Tennant’s attorney, Robert Bilott, forced DuPont to turn over tens of thousands of pages of internal company documents as part of the legal process. Buried in those materials was a single mention of a chemical Bilott had never heard of before: PFOA (C8). The chemical sounded similar to another one, called PFOS, which had just been pulled off the market by its maker 3M (which, if you recall, supplied C8 to DuPont for decades). So Bilott made another request to DuPont. This time he asked the company to turn over all documents related to C8.

“I did not immediately recognize the significance [of C8],” Bilott told Earth Island Journal, “but we came to.”

The trove of documents ultimately uncovered during the ensuing legal battles offered up incriminating evidence about the company’s decades-long cover-up. In addition to research findings, copies of internal emails and documents included in this cache were especially illuminating. One 2001 email describes a scientist warning that when airborne, C8 is so hard to deal with that “it might require the public to wear ‘gas masks.’”

Another, by DuPont’s in-house counsel, Bernard Reilly, shows that company officials planned to push regulators to allow the public to be exposed to higher levels of the chemical than DuPont itself had recommended. In an October 2001 email to his son, Reilly wrote:

“So far DuPont has been saying there are safe levels, we need to have an independent agency agree, we are hoping that it will agree to higher levels than we have been saying. If for no other reason than we are exceeding the levels we say we set as our own guideline, mostly because no one bothered to do air monitoring until now, and our water test has been completely inadequate.”

Reilly’s personal emails, written mostly to family members between late 1999 and mid-2001 using his work email address, give an unfiltered insight into the company’s legal efforts to cover up C8’s risks. In one August 2000 email he writes: “The shit is about to hit the fan in WV. The lawyer for the farmer finally realizes the surfactant issue. He is threatening to go to the press to embarrass us to pressure us to settle for big bucks. Fuck him.”

This information not only helped the Tennant case – which DuPont settled in 2001 for an undisclosed amount – it would eventually lead to one of the most significant class-action lawsuits in the history of environmental law (which culminated in the landmark October ruling in Carla Bartlett’s case). Sadly, Tennant didn’t live to see the ripple effect of his lawsuit. He died of cancer in 2009 at age 67.

By 2001, while still working on the Tennant case, Bilott came to realize that the C8 contamination wasn’t isolated to the Tennant property, but extended across a large swath of the mid-Ohio River Valley. The chemical had seeped into the water supply of at least six public water systems in West Virginia and Ohio. That year, Bilott filed a class action lawsuit against DuPont, Leach, et al. v E.I. du Pont de Nemours and Co., on behalf of about 80,000 people in the six water districts. He also reported his findings to the US Environmental Protection Agency and sent along copies of some 900 pages of DuPont’s internal documents, after which the agency launched a “priority review” of C8.

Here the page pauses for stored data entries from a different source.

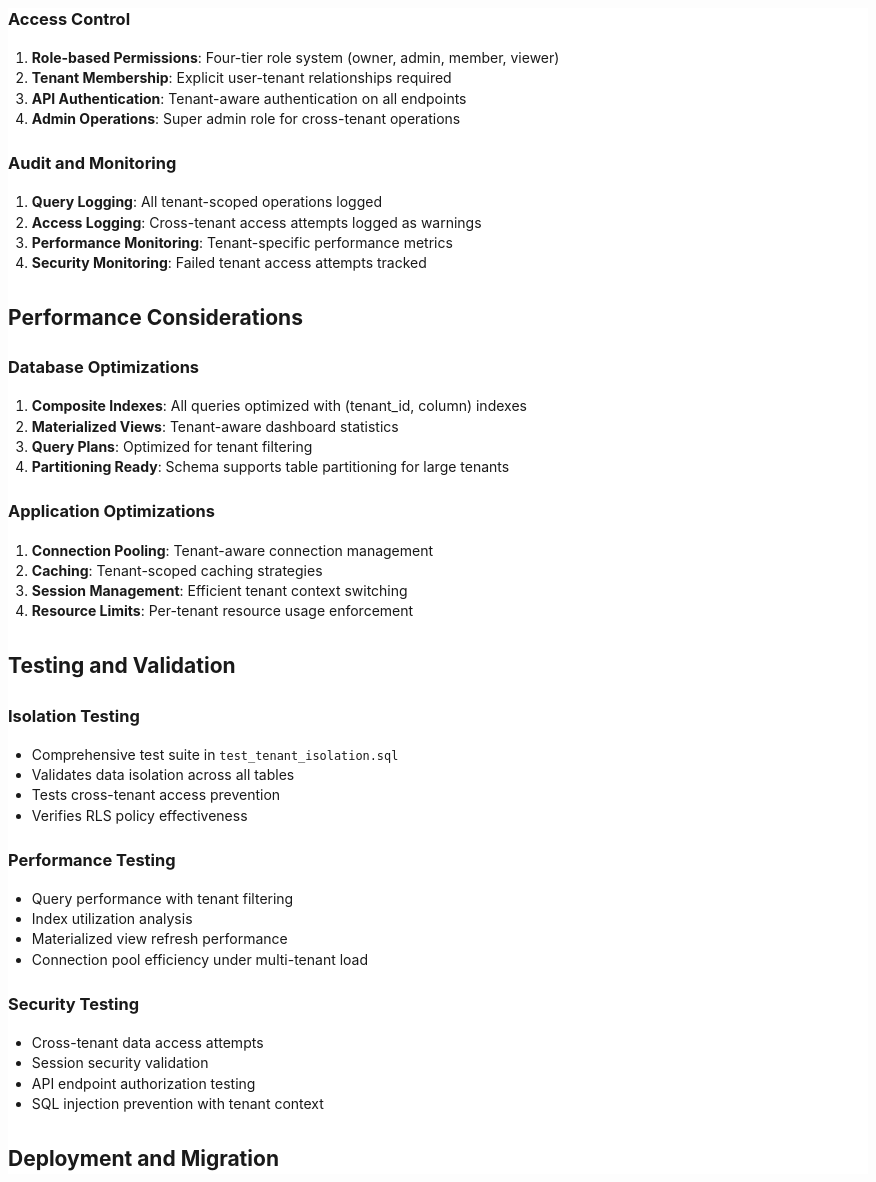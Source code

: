 ### Access Control
1. **Role-based Permissions**: Four-tier role system (owner, admin, member, viewer)
2. **Tenant Membership**: Explicit user-tenant relationships required
3. **API Authentication**: Tenant-aware authentication on all endpoints
4. **Admin Operations**: Super admin role for cross-tenant operations

### Audit and Monitoring
1. **Query Logging**: All tenant-scoped operations logged
2. **Access Logging**: Cross-tenant access attempts logged as warnings
3. **Performance Monitoring**: Tenant-specific performance metrics
4. **Security Monitoring**: Failed tenant access attempts tracked

## Performance Considerations

### Database Optimizations
1. **Composite Indexes**: All queries optimized with (tenant_id, column) indexes
2. **Materialized Views**: Tenant-aware dashboard statistics
3. **Query Plans**: Optimized for tenant filtering
4. **Partitioning Ready**: Schema supports table partitioning for large tenants

### Application Optimizations
1. **Connection Pooling**: Tenant-aware connection management
2. **Caching**: Tenant-scoped caching strategies
3. **Session Management**: Efficient tenant context switching
4. **Resource Limits**: Per-tenant resource usage enforcement

## Testing and Validation

### Isolation Testing
- Comprehensive test suite in `test_tenant_isolation.sql`
- Validates data isolation across all tables
- Tests cross-tenant access prevention
- Verifies RLS policy effectiveness

### Performance Testing
- Query performance with tenant filtering
- Index utilization analysis
- Materialized view refresh performance
- Connection pool efficiency under multi-tenant load

### Security Testing
- Cross-tenant data access attempts
- Session security validation
- API endpoint authorization testing
- SQL injection prevention with tenant context

## Deployment and Migration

In 2004 the US EPA, too, filed a lawsuit against DuPont, charging it with concealing evidence about C8’s risks for more than two decades. In 2005 the company agreed to pay $16.5 million as part of a settlement agreement with the EPA – the largest civil penalty ever in the agency’s history. But environmental groups argue that the fine was little more than a slap on the wrist to a company where a single division sold more than that amount in a single day.

“Under the terms of the settlement, the company wasn’t even obliged to pull C8 from the market… the best the agency could negotiate was a voluntary phase-out by 2015,” the watchdog organization Environmental Working Group says in its May 2015 report “Poisoned Legacy.”